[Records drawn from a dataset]
# # # # # # #

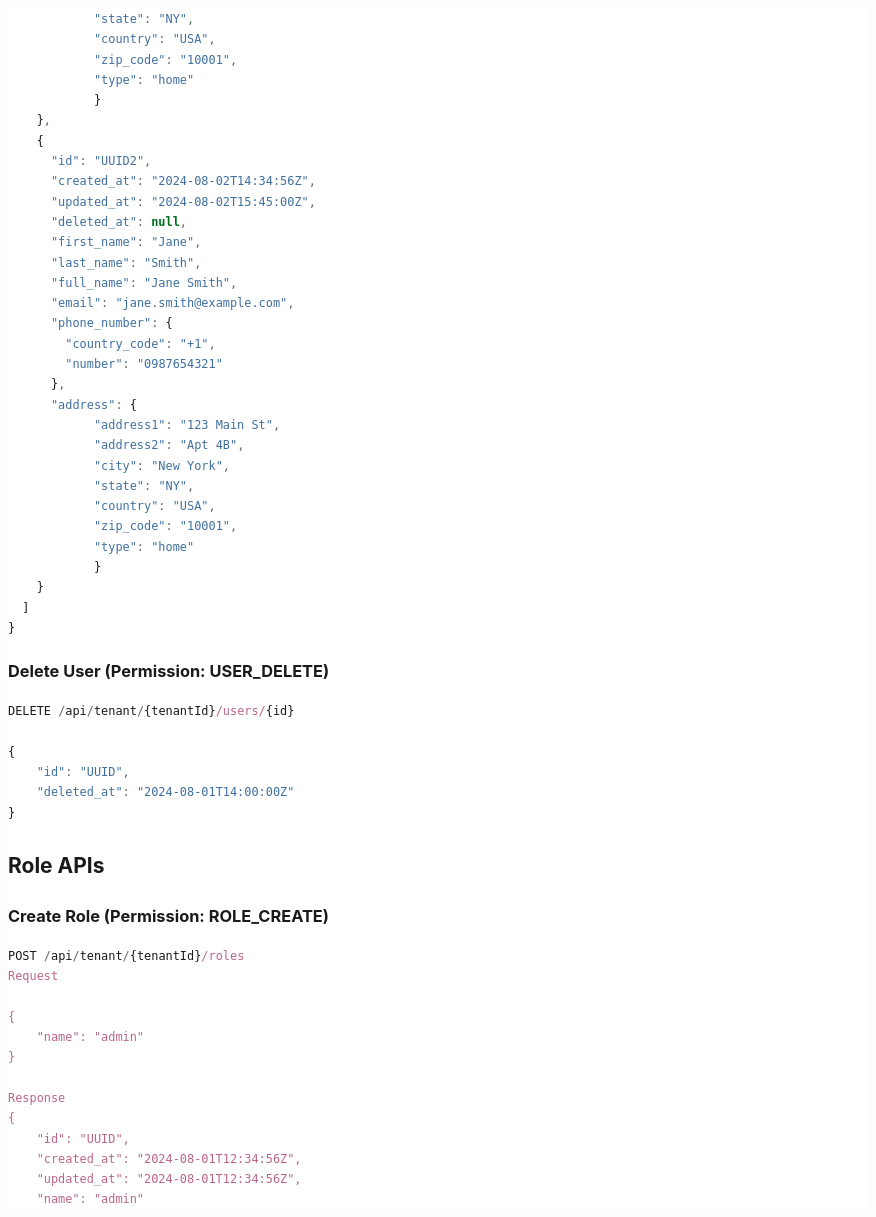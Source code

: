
```jsx
		    "state": "NY",
		    "country": "USA",
		    "zip_code": "10001",
		    "type": "home"
			}
    },
    {
      "id": "UUID2",
      "created_at": "2024-08-02T14:34:56Z",
      "updated_at": "2024-08-02T15:45:00Z",
      "deleted_at": null,
      "first_name": "Jane",
      "last_name": "Smith",
      "full_name": "Jane Smith",
      "email": "jane.smith@example.com",
      "phone_number": {
        "country_code": "+1",
        "number": "0987654321"
      },
      "address": {
		    "address1": "123 Main St",
		    "address2": "Apt 4B",
		    "city": "New York",
		    "state": "NY",
		    "country": "USA",
		    "zip_code": "10001",
		    "type": "home"
			}
    }
  ]
}
```

### Delete User (Permission: USER_DELETE)

```jsx
DELETE /api/tenant/{tenantId}/users/{id}

{
    "id": "UUID",
    "deleted_at": "2024-08-01T14:00:00Z"
}

```

## Role APIs

### Create Role (Permission: ROLE_CREATE)

```jsx
POST /api/tenant/{tenantId}/roles
Request

{
    "name": "admin"
}

Response
{
    "id": "UUID",
    "created_at": "2024-08-01T12:34:56Z",
    "updated_at": "2024-08-01T12:34:56Z",
    "name": "admin"
```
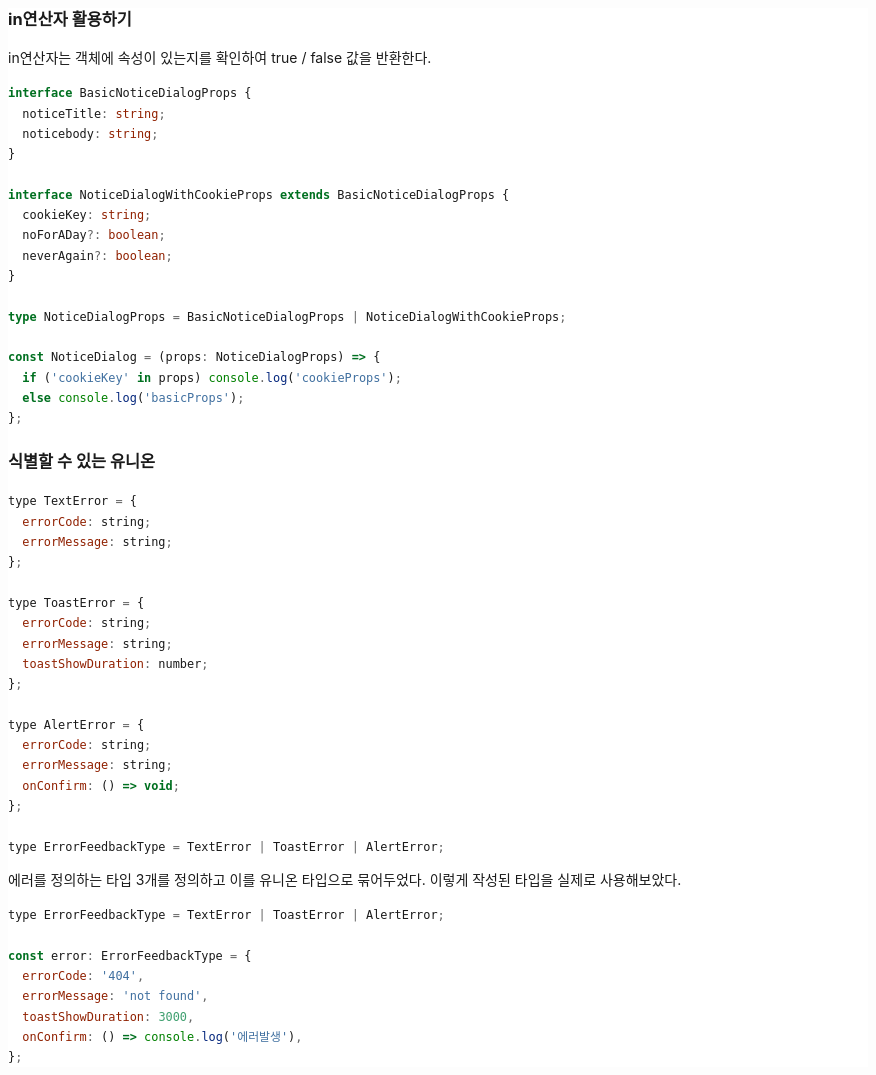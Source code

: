 ### in연산자 활용하기

in연산자는 객체에 속성이 있는지를 확인하여 true / false 값을 반환한다.

```ts
interface BasicNoticeDialogProps {
  noticeTitle: string;
  noticebody: string;
}

interface NoticeDialogWithCookieProps extends BasicNoticeDialogProps {
  cookieKey: string;
  noForADay?: boolean;
  neverAgain?: boolean;
}

type NoticeDialogProps = BasicNoticeDialogProps | NoticeDialogWithCookieProps;

const NoticeDialog = (props: NoticeDialogProps) => {
  if ('cookieKey' in props) console.log('cookieProps');
  else console.log('basicProps');
};
```

### 식별할 수 있는 유니온

```js
type TextError = {
  errorCode: string;
  errorMessage: string;
};

type ToastError = {
  errorCode: string;
  errorMessage: string;
  toastShowDuration: number;
};

type AlertError = {
  errorCode: string;
  errorMessage: string;
  onConfirm: () => void;
};

type ErrorFeedbackType = TextError | ToastError | AlertError;
```

에러를 정의하는 타입 3개를 정의하고 이를 유니온 타입으로 묶어두었다.
이렇게 작성된 타입을 실제로 사용해보았다.
```js
type ErrorFeedbackType = TextError | ToastError | AlertError;

const error: ErrorFeedbackType = {
  errorCode: '404',
  errorMessage: 'not found',
  toastShowDuration: 3000,
  onConfirm: () => console.log('에러발생'),
};
```
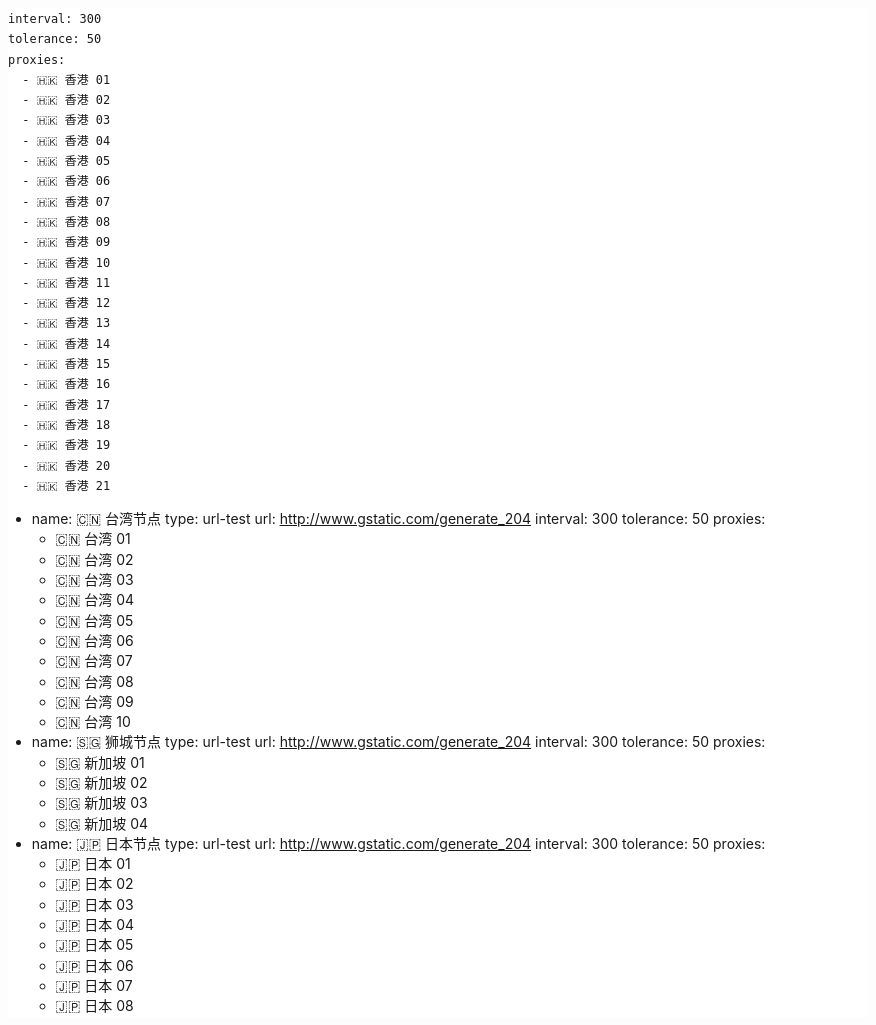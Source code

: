     interval: 300
    tolerance: 50
    proxies:
      - 🇭🇰 香港 01
      - 🇭🇰 香港 02
      - 🇭🇰 香港 03
      - 🇭🇰 香港 04
      - 🇭🇰 香港 05
      - 🇭🇰 香港 06
      - 🇭🇰 香港 07
      - 🇭🇰 香港 08
      - 🇭🇰 香港 09
      - 🇭🇰 香港 10
      - 🇭🇰 香港 11
      - 🇭🇰 香港 12
      - 🇭🇰 香港 13
      - 🇭🇰 香港 14
      - 🇭🇰 香港 15
      - 🇭🇰 香港 16
      - 🇭🇰 香港 17
      - 🇭🇰 香港 18
      - 🇭🇰 香港 19
      - 🇭🇰 香港 20
      - 🇭🇰 香港 21
  - name: 🇨🇳 台湾节点
    type: url-test
    url: http://www.gstatic.com/generate_204
    interval: 300
    tolerance: 50
    proxies:
      - 🇨🇳 台湾 01
      - 🇨🇳 台湾 02
      - 🇨🇳 台湾 03
      - 🇨🇳 台湾 04
      - 🇨🇳 台湾 05
      - 🇨🇳 台湾 06
      - 🇨🇳 台湾 07
      - 🇨🇳 台湾 08
      - 🇨🇳 台湾 09
      - 🇨🇳 台湾 10
  - name: 🇸🇬 狮城节点
    type: url-test
    url: http://www.gstatic.com/generate_204
    interval: 300
    tolerance: 50
    proxies:
      - 🇸🇬 新加坡 01
      - 🇸🇬 新加坡 02
      - 🇸🇬 新加坡 03
      - 🇸🇬 新加坡 04
  - name: 🇯🇵 日本节点
    type: url-test
    url: http://www.gstatic.com/generate_204
    interval: 300
    tolerance: 50
    proxies:
      - 🇯🇵 日本 01
      - 🇯🇵 日本 02
      - 🇯🇵 日本 03
      - 🇯🇵 日本 04
      - 🇯🇵 日本 05
      - 🇯🇵 日本 06
      - 🇯🇵 日本 07
      - 🇯🇵 日本 08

# # # # # # #

▶ [Task goal]: Without any of its images, the data above should be returned exactly.

▶ [Result of this exercise]:
Source code

:
```jsx
		    "state": "NY",
		    "country": "USA",
		    "zip_code": "10001",
		    "type": "home"
			}
    },
    {
      "id": "UUID2",
      "created_at": "2024-08-02T14:34:56Z",
      "updated_at": "2024-08-02T15:45:00Z",
      "deleted_at": null,
      "first_name": "Jane",
      "last_name": "Smith",
      "full_name": "Jane Smith",
      "email": "jane.smith@example.com",
      "phone_number": {
        "country_code": "+1",
        "number": "0987654321"
      },
      "address": {
		    "address1": "123 Main St",
		    "address2": "Apt 4B",
		    "city": "New York",
		    "state": "NY",
		    "country": "USA",
		    "zip_code": "10001",
		    "type": "home"
			}
    }
  ]
}
```

### Delete User (Permission: USER_DELETE)

```jsx
DELETE /api/tenant/{tenantId}/users/{id}

{
    "id": "UUID",
    "deleted_at": "2024-08-01T14:00:00Z"
}

```

## Role APIs

### Create Role (Permission: ROLE_CREATE)

```jsx
POST /api/tenant/{tenantId}/roles
Request

{
    "name": "admin"
}

Response
{
    "id": "UUID",
    "created_at": "2024-08-01T12:34:56Z",
    "updated_at": "2024-08-01T12:34:56Z",
    "name": "admin"
```
Source code

: ### in연산자 활용하기

in연산자는 객체에 속성이 있는지를 확인하여 true / false 값을 반환한다.

```ts
interface BasicNoticeDialogProps {
  noticeTitle: string;
  noticebody: string;
}

interface NoticeDialogWithCookieProps extends BasicNoticeDialogProps {
  cookieKey: string;
  noForADay?: boolean;
  neverAgain?: boolean;
}

type NoticeDialogProps = BasicNoticeDialogProps | NoticeDialogWithCookieProps;

const NoticeDialog = (props: NoticeDialogProps) => {
  if ('cookieKey' in props) console.log('cookieProps');
  else console.log('basicProps');
};
```

### 식별할 수 있는 유니온

```js
type TextError = {
  errorCode: string;
  errorMessage: string;
};

type ToastError = {
  errorCode: string;
  errorMessage: string;
  toastShowDuration: number;
};

type AlertError = {
  errorCode: string;
  errorMessage: string;
  onConfirm: () => void;
};

type ErrorFeedbackType = TextError | ToastError | AlertError;
```

에러를 정의하는 타입 3개를 정의하고 이를 유니온 타입으로 묶어두었다.
이렇게 작성된 타입을 실제로 사용해보았다.
```js
type ErrorFeedbackType = TextError | ToastError | AlertError;

const error: ErrorFeedbackType = {
  errorCode: '404',
  errorMessage: 'not found',
  toastShowDuration: 3000,
  onConfirm: () => console.log('에러발생'),
};
```
Source code

:     interval: 300
    tolerance: 50
    proxies:
      - 🇭🇰 香港 01
      - 🇭🇰 香港 02
      - 🇭🇰 香港 03
      - 🇭🇰 香港 04
      - 🇭🇰 香港 05
      - 🇭🇰 香港 06
      - 🇭🇰 香港 07
      - 🇭🇰 香港 08
      - 🇭🇰 香港 09
      - 🇭🇰 香港 10
      - 🇭🇰 香港 11
      - 🇭🇰 香港 12
      - 🇭🇰 香港 13
      - 🇭🇰 香港 14
      - 🇭🇰 香港 15
      - 🇭🇰 香港 16
      - 🇭🇰 香港 17
      - 🇭🇰 香港 18
      - 🇭🇰 香港 19
      - 🇭🇰 香港 20
      - 🇭🇰 香港 21
  - name: 🇨🇳 台湾节点
    type: url-test
    url: http://www.gstatic.com/generate_204
    interval: 300
    tolerance: 50
    proxies:
      - 🇨🇳 台湾 01
      - 🇨🇳 台湾 02
      - 🇨🇳 台湾 03
      - 🇨🇳 台湾 04
      - 🇨🇳 台湾 05
      - 🇨🇳 台湾 06
      - 🇨🇳 台湾 07
      - 🇨🇳 台湾 08
      - 🇨🇳 台湾 09
      - 🇨🇳 台湾 10
  - name: 🇸🇬 狮城节点
    type: url-test
    url: http://www.gstatic.com/generate_204
    interval: 300
    tolerance: 50
    proxies:
      - 🇸🇬 新加坡 01
      - 🇸🇬 新加坡 02
      - 🇸🇬 新加坡 03
      - 🇸🇬 新加坡 04
  - name: 🇯🇵 日本节点
    type: url-test
    url: http://www.gstatic.com/generate_204
    interval: 300
    tolerance: 50
    proxies:
      - 🇯🇵 日本 01
      - 🇯🇵 日本 02
      - 🇯🇵 日本 03
      - 🇯🇵 日本 04
      - 🇯🇵 日本 05
      - 🇯🇵 日本 06
      - 🇯🇵 日本 07
      - 🇯🇵 日本 08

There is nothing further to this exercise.